* [GIVEN DATA]
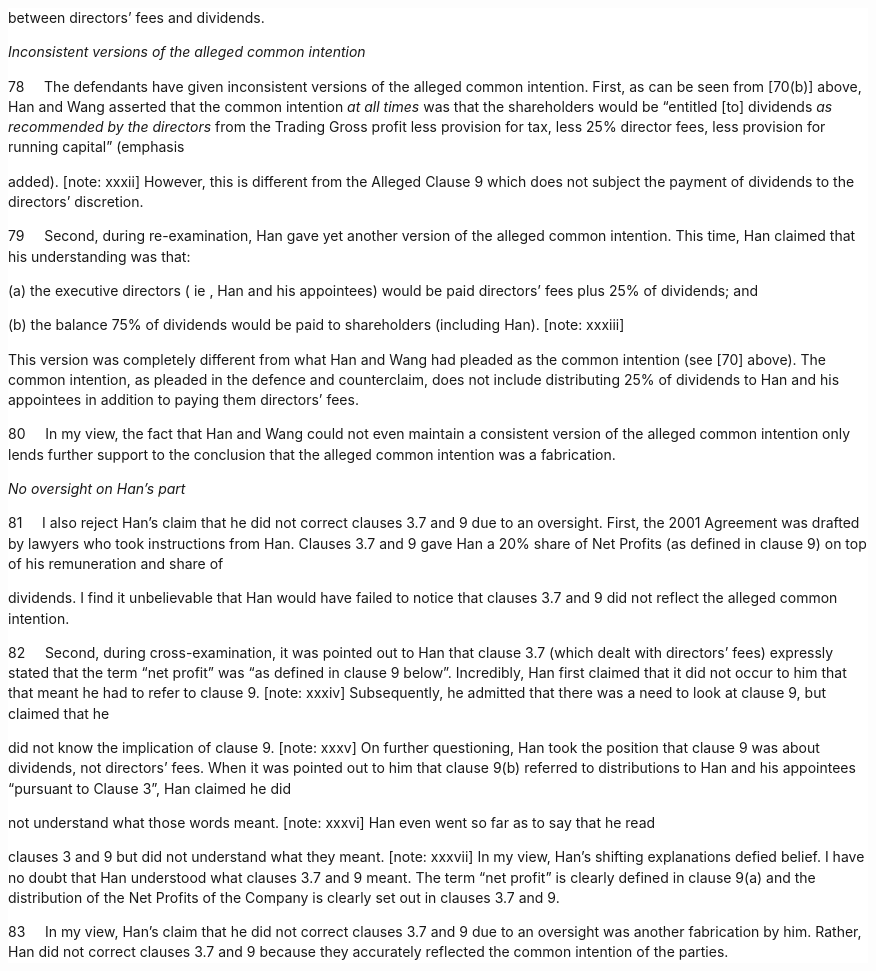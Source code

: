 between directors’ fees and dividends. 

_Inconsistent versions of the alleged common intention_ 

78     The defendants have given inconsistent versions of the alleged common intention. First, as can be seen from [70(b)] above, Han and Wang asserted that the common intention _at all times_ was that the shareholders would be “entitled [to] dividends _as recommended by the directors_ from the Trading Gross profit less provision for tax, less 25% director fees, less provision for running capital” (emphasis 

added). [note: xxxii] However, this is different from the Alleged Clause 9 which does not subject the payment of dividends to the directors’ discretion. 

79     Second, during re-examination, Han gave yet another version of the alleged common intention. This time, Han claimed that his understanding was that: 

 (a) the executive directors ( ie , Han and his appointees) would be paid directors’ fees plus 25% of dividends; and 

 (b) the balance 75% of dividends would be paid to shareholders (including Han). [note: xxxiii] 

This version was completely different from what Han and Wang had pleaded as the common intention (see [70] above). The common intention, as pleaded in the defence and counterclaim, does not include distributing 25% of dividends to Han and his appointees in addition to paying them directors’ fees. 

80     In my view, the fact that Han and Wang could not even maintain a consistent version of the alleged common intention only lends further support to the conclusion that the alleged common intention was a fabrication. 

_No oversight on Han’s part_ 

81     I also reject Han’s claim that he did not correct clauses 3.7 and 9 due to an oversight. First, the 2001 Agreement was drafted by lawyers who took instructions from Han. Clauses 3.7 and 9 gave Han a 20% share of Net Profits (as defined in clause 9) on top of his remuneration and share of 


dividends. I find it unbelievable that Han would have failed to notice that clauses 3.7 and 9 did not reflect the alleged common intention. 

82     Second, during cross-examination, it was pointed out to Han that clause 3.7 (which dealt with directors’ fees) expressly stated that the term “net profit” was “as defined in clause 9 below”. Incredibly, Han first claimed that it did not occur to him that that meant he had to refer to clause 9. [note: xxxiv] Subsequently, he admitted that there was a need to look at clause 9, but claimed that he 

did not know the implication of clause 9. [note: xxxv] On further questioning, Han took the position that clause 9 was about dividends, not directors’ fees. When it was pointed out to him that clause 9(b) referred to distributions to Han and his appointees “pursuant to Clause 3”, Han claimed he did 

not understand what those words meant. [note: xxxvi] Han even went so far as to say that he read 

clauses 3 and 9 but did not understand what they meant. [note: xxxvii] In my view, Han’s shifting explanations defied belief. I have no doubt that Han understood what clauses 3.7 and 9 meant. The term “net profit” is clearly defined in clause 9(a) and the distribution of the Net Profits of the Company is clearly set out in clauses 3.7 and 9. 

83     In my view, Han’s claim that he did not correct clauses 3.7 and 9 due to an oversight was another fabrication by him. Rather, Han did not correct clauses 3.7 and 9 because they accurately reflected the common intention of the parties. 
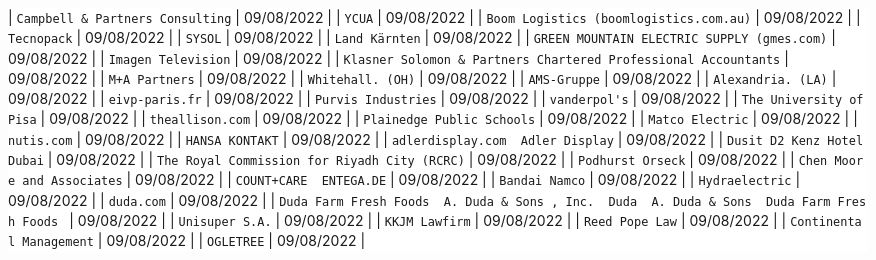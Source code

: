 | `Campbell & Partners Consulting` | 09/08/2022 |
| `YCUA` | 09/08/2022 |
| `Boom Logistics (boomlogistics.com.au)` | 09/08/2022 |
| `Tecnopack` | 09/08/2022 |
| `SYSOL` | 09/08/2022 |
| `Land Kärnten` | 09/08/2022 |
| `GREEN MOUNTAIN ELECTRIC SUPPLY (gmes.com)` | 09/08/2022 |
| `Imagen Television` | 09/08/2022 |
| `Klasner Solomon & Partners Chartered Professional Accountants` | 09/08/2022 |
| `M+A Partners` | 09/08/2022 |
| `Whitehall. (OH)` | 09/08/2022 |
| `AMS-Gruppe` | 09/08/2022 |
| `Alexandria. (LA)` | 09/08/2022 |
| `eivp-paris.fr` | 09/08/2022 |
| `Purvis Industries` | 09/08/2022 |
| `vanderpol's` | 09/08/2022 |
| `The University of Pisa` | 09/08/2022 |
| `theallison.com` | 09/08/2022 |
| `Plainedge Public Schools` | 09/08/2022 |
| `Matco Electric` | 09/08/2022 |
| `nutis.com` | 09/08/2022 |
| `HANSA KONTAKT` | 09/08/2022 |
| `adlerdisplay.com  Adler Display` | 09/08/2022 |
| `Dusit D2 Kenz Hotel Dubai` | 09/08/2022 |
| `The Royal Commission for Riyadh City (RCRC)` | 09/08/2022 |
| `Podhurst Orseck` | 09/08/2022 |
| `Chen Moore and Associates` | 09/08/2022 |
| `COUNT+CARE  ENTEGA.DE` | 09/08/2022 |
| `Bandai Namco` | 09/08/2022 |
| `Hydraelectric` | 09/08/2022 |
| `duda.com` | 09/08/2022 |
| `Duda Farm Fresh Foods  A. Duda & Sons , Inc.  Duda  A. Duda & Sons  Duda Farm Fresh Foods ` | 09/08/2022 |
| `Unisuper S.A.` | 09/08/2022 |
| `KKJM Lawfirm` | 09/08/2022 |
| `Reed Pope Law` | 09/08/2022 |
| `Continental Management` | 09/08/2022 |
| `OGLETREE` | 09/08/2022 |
---
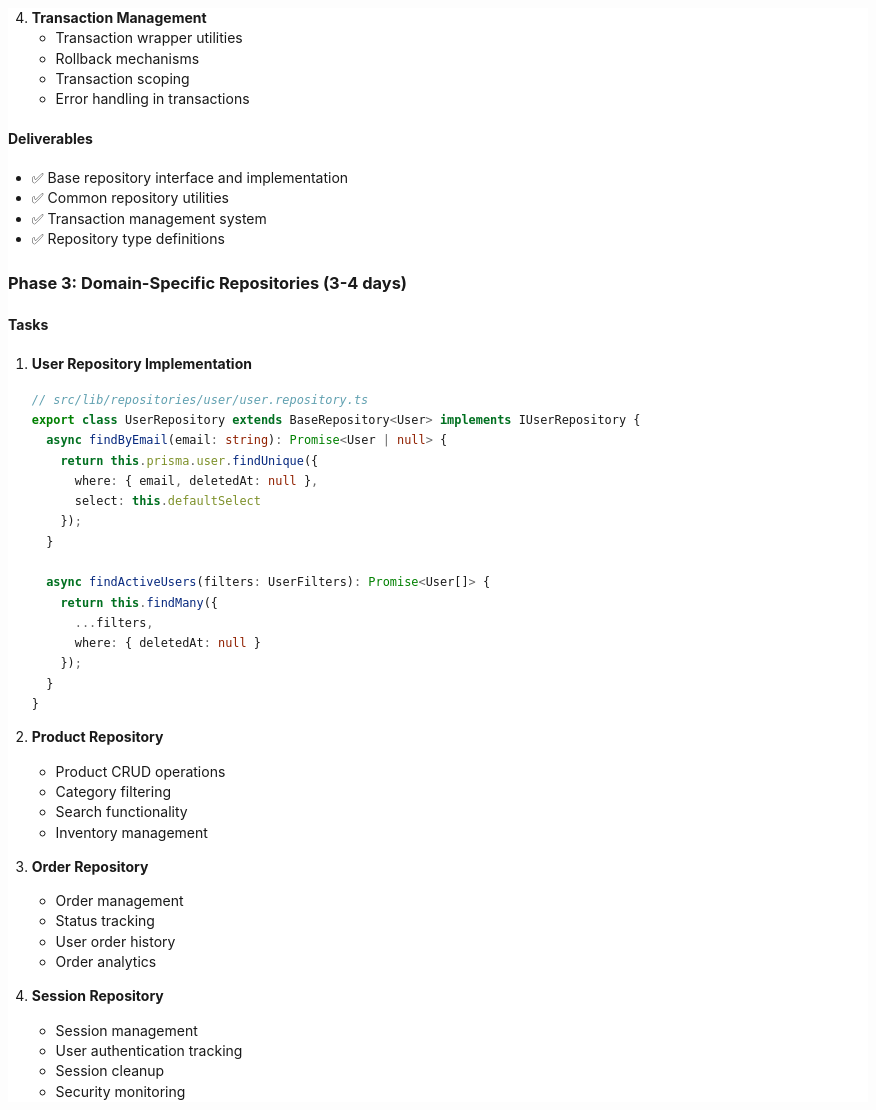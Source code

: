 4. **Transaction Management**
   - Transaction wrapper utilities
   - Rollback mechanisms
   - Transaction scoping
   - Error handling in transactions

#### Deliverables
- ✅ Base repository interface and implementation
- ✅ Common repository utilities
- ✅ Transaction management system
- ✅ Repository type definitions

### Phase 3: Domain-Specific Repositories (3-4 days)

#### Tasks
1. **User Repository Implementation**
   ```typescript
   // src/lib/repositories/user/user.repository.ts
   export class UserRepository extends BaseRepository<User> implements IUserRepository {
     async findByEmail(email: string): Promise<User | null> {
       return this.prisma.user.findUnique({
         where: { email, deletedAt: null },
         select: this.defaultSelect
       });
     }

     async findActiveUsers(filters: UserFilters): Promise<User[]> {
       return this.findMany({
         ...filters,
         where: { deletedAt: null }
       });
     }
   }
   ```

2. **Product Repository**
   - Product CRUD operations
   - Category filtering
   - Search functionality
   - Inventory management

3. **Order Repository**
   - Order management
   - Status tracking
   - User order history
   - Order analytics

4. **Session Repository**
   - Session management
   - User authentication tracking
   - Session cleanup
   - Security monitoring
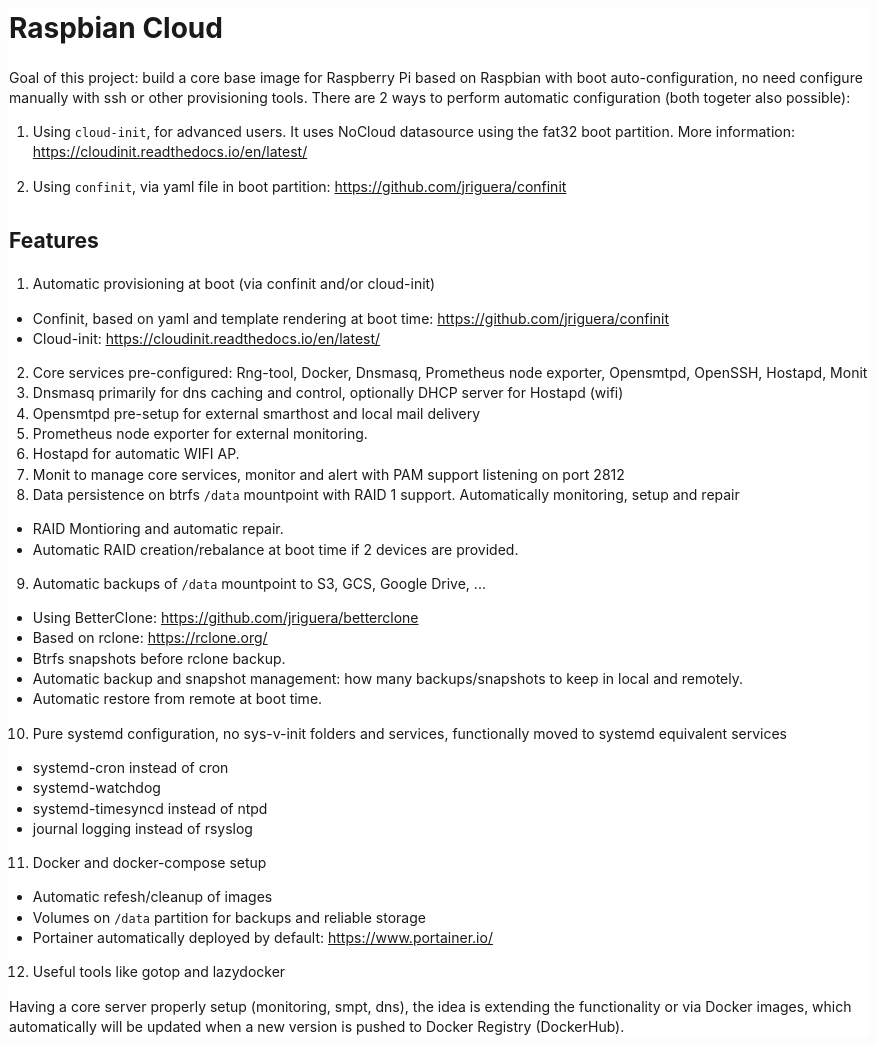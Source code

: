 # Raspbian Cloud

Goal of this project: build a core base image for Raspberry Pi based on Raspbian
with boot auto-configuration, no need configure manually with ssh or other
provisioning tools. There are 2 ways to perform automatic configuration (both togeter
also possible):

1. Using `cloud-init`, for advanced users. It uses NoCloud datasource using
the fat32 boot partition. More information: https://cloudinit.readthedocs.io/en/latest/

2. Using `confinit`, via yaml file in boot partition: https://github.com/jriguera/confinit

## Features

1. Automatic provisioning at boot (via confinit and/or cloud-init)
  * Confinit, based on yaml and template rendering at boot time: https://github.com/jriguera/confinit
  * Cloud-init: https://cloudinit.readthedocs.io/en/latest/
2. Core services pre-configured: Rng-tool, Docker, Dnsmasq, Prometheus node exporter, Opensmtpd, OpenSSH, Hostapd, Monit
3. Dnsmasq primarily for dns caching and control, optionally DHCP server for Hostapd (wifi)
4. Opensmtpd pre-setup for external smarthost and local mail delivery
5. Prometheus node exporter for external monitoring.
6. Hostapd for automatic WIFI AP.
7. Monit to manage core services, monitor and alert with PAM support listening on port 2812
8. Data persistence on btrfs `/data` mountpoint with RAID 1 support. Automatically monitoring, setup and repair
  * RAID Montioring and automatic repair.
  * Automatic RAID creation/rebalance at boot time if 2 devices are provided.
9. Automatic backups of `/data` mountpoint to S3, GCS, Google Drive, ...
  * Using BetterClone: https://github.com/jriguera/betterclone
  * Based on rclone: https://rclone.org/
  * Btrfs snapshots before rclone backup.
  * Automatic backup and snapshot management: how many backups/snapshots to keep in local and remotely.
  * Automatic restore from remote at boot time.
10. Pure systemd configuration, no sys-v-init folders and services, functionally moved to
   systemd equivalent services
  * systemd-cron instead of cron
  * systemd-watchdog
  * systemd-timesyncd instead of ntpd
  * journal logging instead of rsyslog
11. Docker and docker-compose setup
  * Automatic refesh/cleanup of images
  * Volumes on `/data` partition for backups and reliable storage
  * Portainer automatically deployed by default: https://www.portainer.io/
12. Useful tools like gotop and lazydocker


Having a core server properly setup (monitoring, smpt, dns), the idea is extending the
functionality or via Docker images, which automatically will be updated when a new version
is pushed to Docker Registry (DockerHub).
...
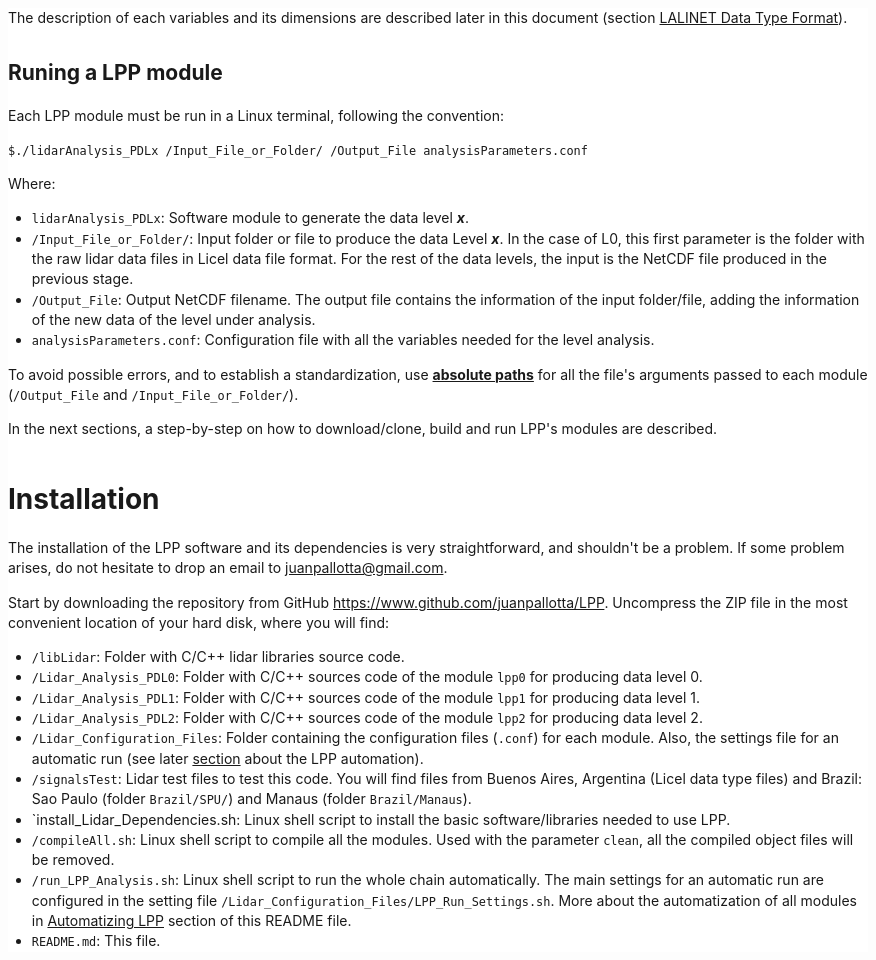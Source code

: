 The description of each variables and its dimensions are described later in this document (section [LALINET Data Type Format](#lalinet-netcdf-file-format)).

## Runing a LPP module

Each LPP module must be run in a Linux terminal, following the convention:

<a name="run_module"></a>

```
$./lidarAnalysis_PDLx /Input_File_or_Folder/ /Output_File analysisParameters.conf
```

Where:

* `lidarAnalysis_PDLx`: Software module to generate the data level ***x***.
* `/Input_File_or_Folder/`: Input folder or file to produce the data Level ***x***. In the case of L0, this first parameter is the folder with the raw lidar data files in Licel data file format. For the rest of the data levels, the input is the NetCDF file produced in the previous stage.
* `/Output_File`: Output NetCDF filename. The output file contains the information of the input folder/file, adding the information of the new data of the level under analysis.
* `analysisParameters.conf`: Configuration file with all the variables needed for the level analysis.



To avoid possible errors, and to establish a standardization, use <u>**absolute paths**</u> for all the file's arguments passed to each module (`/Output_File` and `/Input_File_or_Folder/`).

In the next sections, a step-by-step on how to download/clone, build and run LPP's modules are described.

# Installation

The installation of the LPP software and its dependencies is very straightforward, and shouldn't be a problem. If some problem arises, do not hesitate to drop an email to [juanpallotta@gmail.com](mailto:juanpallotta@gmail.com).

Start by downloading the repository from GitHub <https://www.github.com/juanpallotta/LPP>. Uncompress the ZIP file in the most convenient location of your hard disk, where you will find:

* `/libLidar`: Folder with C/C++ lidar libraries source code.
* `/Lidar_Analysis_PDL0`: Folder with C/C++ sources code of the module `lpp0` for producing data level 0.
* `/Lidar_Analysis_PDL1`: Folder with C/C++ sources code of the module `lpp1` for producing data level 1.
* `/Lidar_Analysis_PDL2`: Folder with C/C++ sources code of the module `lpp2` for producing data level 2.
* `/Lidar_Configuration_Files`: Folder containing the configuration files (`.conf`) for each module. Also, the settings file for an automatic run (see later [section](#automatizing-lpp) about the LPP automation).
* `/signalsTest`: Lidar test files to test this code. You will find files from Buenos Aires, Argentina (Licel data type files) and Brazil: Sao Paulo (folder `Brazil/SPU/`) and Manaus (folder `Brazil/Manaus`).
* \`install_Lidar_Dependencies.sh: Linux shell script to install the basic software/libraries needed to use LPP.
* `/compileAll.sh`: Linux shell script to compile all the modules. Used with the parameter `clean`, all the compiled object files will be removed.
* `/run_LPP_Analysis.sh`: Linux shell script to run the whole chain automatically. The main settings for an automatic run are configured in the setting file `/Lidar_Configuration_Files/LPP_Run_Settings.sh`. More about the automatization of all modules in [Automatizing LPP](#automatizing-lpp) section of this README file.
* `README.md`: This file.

* [WHAT THIS TASK INVOLVES] Each line above that contains the word "services" should be returned.

* [SOLUTION FOR THIS EXERCISE]
2. Core services pre-configured: Rng-tool, Docker, Dnsmasq, Prometheus node exporter, Opensmtpd, OpenSSH, Hostapd, Monit
7. Monit to manage core services, monitor and alert with PAM support listening on port 2812
10. Pure systemd configuration, no sys-v-init folders and services, functionally moved to
   systemd equivalent services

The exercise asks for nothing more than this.